The material below holds a span beginning at the line with "separate set of" and ending at the line with "representation of the". Quote that span exactly, both ends included, and only that span.
[Start of section]
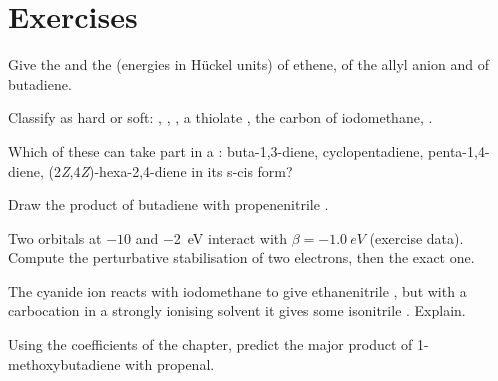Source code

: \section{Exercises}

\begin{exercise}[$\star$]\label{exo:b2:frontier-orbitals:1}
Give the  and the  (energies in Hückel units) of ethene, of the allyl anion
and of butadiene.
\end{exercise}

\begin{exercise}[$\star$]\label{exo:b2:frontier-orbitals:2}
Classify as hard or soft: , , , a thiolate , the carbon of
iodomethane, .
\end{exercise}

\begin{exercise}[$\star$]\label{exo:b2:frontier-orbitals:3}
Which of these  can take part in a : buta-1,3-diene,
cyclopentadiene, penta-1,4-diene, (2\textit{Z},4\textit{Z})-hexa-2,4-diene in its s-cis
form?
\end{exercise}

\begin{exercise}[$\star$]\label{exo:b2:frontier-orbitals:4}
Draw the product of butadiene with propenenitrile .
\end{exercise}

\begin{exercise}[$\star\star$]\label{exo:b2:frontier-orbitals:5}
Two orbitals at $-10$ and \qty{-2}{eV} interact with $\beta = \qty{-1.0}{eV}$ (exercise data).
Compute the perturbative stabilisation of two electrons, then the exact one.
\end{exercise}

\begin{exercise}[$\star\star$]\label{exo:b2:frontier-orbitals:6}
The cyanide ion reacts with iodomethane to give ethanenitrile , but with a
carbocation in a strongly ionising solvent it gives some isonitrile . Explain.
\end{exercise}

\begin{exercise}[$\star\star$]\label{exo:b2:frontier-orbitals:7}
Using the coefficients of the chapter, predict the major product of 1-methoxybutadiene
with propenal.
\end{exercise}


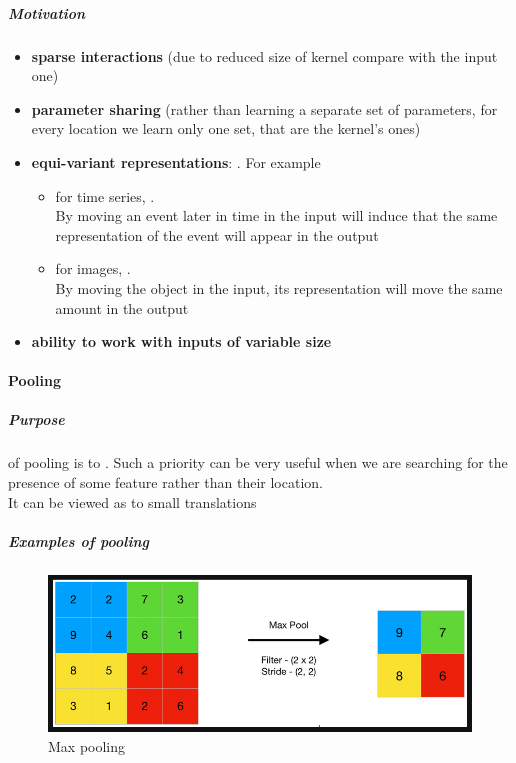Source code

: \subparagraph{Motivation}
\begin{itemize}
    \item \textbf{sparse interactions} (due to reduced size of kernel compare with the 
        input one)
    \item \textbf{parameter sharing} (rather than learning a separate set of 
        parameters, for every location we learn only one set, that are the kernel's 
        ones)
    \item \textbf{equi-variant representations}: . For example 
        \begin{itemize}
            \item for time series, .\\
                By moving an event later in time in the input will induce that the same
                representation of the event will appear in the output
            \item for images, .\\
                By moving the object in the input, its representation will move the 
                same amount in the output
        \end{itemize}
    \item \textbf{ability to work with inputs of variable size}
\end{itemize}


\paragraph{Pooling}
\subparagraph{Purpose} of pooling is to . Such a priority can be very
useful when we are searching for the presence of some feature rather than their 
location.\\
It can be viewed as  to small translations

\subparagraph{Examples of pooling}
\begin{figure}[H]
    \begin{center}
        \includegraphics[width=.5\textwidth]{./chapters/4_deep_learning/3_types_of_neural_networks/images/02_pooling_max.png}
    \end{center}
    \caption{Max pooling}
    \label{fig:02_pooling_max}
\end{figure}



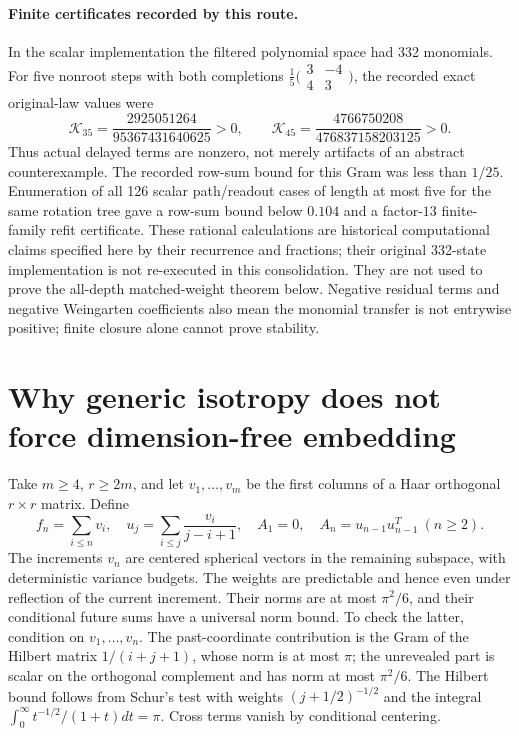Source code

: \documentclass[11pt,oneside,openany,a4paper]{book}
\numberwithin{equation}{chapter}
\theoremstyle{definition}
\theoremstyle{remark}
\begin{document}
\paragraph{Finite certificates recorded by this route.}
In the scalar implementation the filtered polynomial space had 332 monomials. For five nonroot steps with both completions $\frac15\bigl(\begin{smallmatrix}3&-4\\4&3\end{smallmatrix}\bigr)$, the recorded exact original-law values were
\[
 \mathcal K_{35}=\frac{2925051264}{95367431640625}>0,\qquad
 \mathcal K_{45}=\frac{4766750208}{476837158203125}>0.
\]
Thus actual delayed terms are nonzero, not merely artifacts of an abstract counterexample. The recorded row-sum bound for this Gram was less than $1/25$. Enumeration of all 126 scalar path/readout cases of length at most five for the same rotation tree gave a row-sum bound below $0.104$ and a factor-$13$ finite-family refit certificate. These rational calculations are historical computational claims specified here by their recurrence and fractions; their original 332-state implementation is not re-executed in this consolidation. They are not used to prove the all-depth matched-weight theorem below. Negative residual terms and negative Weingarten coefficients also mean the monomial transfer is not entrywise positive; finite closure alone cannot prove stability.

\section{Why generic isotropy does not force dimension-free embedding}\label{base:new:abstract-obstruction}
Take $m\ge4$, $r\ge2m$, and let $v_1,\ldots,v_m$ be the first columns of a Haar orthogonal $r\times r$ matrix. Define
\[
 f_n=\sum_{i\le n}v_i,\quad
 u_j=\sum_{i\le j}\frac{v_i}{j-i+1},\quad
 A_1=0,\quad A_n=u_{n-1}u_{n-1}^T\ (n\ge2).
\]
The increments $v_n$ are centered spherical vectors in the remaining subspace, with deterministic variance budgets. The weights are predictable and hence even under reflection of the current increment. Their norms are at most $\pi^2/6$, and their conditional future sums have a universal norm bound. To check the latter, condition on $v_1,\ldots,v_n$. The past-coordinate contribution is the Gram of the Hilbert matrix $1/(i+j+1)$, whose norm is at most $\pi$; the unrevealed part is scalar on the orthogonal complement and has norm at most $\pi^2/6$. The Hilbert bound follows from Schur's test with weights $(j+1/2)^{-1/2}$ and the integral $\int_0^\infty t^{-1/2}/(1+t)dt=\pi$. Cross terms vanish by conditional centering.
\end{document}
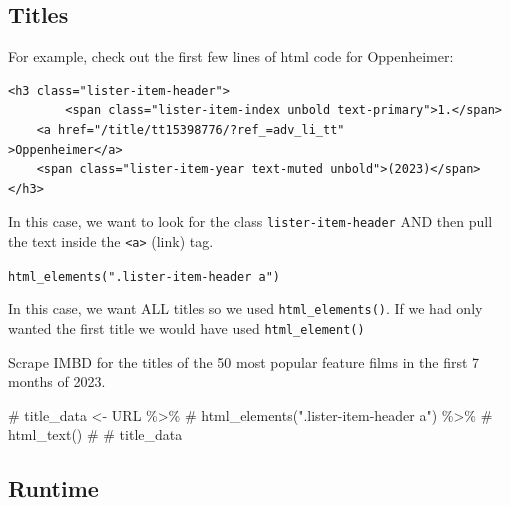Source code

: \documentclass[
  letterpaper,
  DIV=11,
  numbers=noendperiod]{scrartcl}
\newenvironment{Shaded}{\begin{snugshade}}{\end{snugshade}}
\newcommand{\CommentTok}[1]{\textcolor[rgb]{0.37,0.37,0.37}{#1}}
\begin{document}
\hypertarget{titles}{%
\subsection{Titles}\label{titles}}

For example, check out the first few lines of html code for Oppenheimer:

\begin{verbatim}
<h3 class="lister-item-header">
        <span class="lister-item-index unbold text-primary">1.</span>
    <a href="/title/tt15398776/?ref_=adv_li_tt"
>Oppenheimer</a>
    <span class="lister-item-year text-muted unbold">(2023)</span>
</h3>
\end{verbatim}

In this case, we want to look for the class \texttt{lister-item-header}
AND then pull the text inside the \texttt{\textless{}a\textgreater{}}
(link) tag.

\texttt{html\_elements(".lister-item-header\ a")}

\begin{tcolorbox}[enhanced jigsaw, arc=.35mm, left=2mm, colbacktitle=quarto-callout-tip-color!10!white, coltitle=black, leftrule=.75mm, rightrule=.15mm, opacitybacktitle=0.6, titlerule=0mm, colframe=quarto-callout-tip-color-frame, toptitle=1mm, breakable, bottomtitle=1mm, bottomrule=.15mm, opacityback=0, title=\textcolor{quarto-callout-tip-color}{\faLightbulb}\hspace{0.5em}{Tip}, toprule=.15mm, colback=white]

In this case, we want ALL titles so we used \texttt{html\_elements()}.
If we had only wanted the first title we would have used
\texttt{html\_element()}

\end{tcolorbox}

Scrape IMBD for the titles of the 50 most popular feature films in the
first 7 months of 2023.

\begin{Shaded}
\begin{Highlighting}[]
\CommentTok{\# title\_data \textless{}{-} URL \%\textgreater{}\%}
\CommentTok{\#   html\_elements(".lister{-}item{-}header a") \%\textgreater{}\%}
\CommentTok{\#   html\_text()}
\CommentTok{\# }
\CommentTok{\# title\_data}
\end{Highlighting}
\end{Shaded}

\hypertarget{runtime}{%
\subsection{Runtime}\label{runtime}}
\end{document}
[End of section]
Answer to this problem -
    \item \textbf{parameter sharing} (rather than learning a separate set of 
        parameters, for every location we learn only one set, that are the kernel's 
        ones)
    \item \textbf{equi-variant representations}: . For example 
        \begin{itemize}
            \item for time series, .\\
                By moving an event later in time in the input will induce that the same
                representation of the event will appear in the output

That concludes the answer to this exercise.